WORK REQUIRED
Where an entry contains an image, skip the image and print the rest exactly.

INFORMATION SUPPLIED

= Beginning of Section =

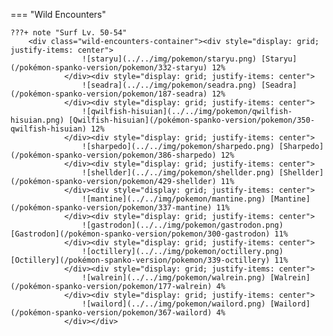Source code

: 

=== "Wild Encounters"


	???+ note "Surf Lv. 50-54"
		<div class="wild-encounters-container"><div style="display: grid; justify-items: center">
                    ![staryu](../../img/pokemon/staryu.png) [Staryu](/pokémon-spanko-version/pokemon/332-staryu) 12%
                </div><div style="display: grid; justify-items: center">
                    ![seadra](../../img/pokemon/seadra.png) [Seadra](/pokémon-spanko-version/pokemon/187-seadra) 12%
                </div><div style="display: grid; justify-items: center">
                    ![qwilfish-hisuian](../../img/pokemon/qwilfish-hisuian.png) [Qwilfish-hisuian](/pokémon-spanko-version/pokemon/350-qwilfish-hisuian) 12%
                </div><div style="display: grid; justify-items: center">
                    ![sharpedo](../../img/pokemon/sharpedo.png) [Sharpedo](/pokémon-spanko-version/pokemon/386-sharpedo) 12%
                </div><div style="display: grid; justify-items: center">
                    ![shellder](../../img/pokemon/shellder.png) [Shellder](/pokémon-spanko-version/pokemon/429-shellder) 11%
                </div><div style="display: grid; justify-items: center">
                    ![mantine](../../img/pokemon/mantine.png) [Mantine](/pokémon-spanko-version/pokemon/337-mantine) 11%
                </div><div style="display: grid; justify-items: center">
                    ![gastrodon](../../img/pokemon/gastrodon.png) [Gastrodon](/pokémon-spanko-version/pokemon/300-gastrodon) 11%
                </div><div style="display: grid; justify-items: center">
                    ![octillery](../../img/pokemon/octillery.png) [Octillery](/pokémon-spanko-version/pokemon/339-octillery) 11%
                </div><div style="display: grid; justify-items: center">
                    ![walrein](../../img/pokemon/walrein.png) [Walrein](/pokémon-spanko-version/pokemon/177-walrein) 4%
                </div><div style="display: grid; justify-items: center">
                    ![wailord](../../img/pokemon/wailord.png) [Wailord](/pokémon-spanko-version/pokemon/367-wailord) 4%
                </div></div>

= End of Section =

SOLUTION TO THE PROBLEM
Source code

: 

=== "Wild Encounters"


	???+ note "Surf Lv. 50-54"
		<div class="wild-encounters-container"><div style="display: grid; justify-items: center">
                    ![staryu](../../img/pokemon/staryu.png) [Staryu](/pokémon-spanko-version/pokemon/332-staryu) 12%
                </div><div style="display: grid; justify-items: center">
                    ![seadra](../../img/pokemon/seadra.png) [Seadra](/pokémon-spanko-version/pokemon/187-seadra) 12%
                </div><div style="display: grid; justify-items: center">
                    ![qwilfish-hisuian](../../img/pokemon/qwilfish-hisuian.png) [Qwilfish-hisuian](/pokémon-spanko-version/pokemon/350-qwilfish-hisuian) 12%
                </div><div style="display: grid; justify-items: center">
                    ![sharpedo](../../img/pokemon/sharpedo.png) [Sharpedo](/pokémon-spanko-version/pokemon/386-sharpedo) 12%
                </div><div style="display: grid; justify-items: center">
                    ![shellder](../../img/pokemon/shellder.png) [Shellder](/pokémon-spanko-version/pokemon/429-shellder) 11%
                </div><div style="display: grid; justify-items: center">
                    ![mantine](../../img/pokemon/mantine.png) [Mantine](/pokémon-spanko-version/pokemon/337-mantine) 11%
                </div><div style="display: grid; justify-items: center">
                    ![gastrodon](../../img/pokemon/gastrodon.png) [Gastrodon](/pokémon-spanko-version/pokemon/300-gastrodon) 11%
                </div><div style="display: grid; justify-items: center">
                    ![octillery](../../img/pokemon/octillery.png) [Octillery](/pokémon-spanko-version/pokemon/339-octillery) 11%
                </div><div style="display: grid; justify-items: center">
                    ![walrein](../../img/pokemon/walrein.png) [Walrein](/pokémon-spanko-version/pokemon/177-walrein) 4%
                </div><div style="display: grid; justify-items: center">
                    ![wailord](../../img/pokemon/wailord.png) [Wailord](/pokémon-spanko-version/pokemon/367-wailord) 4%
                </div></div>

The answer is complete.